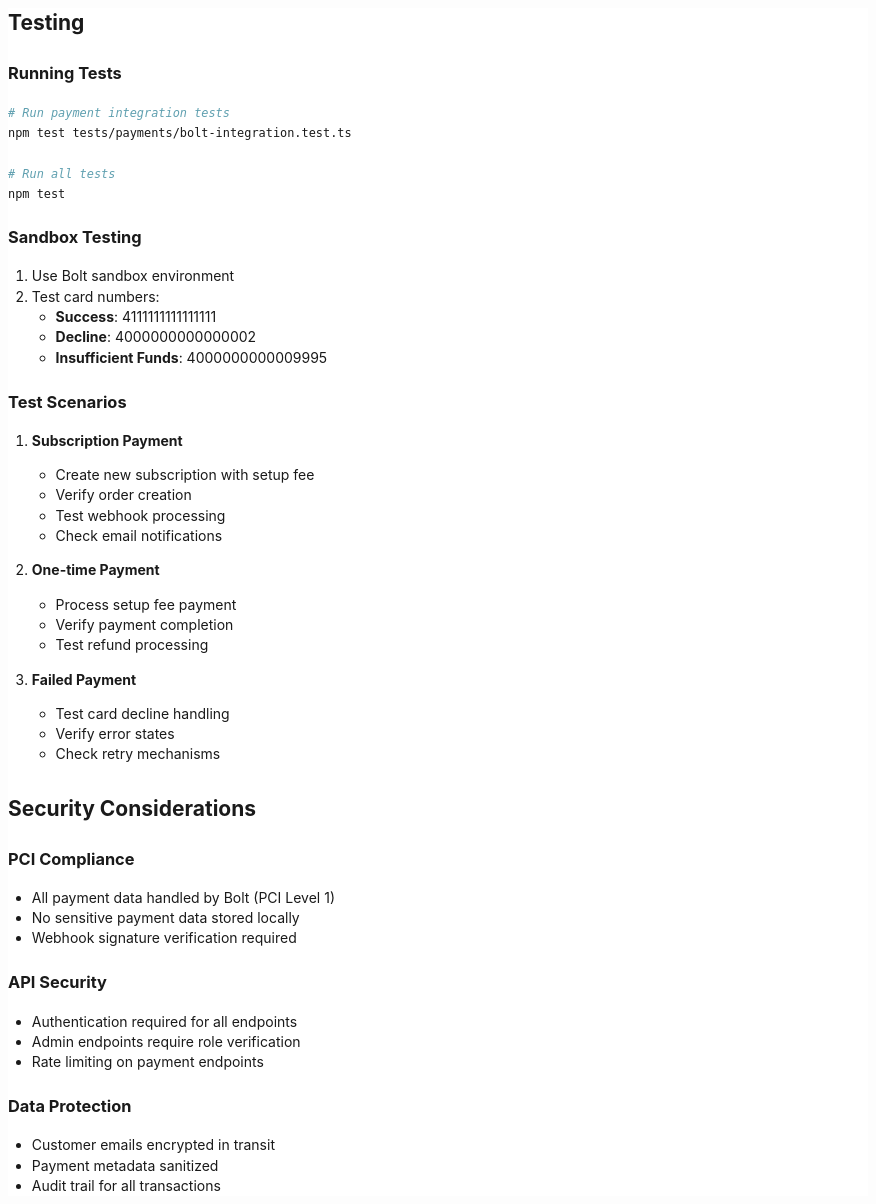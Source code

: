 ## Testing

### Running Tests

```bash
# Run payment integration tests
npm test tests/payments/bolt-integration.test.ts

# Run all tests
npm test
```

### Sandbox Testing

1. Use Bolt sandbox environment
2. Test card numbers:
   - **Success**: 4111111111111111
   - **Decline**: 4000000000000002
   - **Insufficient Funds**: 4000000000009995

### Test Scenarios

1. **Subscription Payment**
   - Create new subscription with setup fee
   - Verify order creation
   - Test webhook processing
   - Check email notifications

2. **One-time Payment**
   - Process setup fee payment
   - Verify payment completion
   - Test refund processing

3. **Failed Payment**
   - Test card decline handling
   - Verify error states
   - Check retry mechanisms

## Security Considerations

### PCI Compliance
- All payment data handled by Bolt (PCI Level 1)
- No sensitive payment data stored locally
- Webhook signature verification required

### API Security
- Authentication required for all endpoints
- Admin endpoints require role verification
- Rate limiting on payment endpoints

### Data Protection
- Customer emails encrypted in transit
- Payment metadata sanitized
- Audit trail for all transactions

=======

From the first line to the last, write out the data above exactly. Omit the pictures.

### Output for this task
Source code

: ## Testing

### Running Tests

```bash
# Run payment integration tests
npm test tests/payments/bolt-integration.test.ts

# Run all tests
npm test
```

### Sandbox Testing

1. Use Bolt sandbox environment
2. Test card numbers:
   - **Success**: 4111111111111111
   - **Decline**: 4000000000000002
   - **Insufficient Funds**: 4000000000009995

### Test Scenarios

1. **Subscription Payment**
   - Create new subscription with setup fee
   - Verify order creation
   - Test webhook processing
   - Check email notifications

2. **One-time Payment**
   - Process setup fee payment
   - Verify payment completion
   - Test refund processing

3. **Failed Payment**
   - Test card decline handling
   - Verify error states
   - Check retry mechanisms

## Security Considerations

### PCI Compliance
- All payment data handled by Bolt (PCI Level 1)
- No sensitive payment data stored locally
- Webhook signature verification required

### API Security
- Authentication required for all endpoints
- Admin endpoints require role verification
- Rate limiting on payment endpoints

### Data Protection
- Customer emails encrypted in transit
- Payment metadata sanitized
- Audit trail for all transactions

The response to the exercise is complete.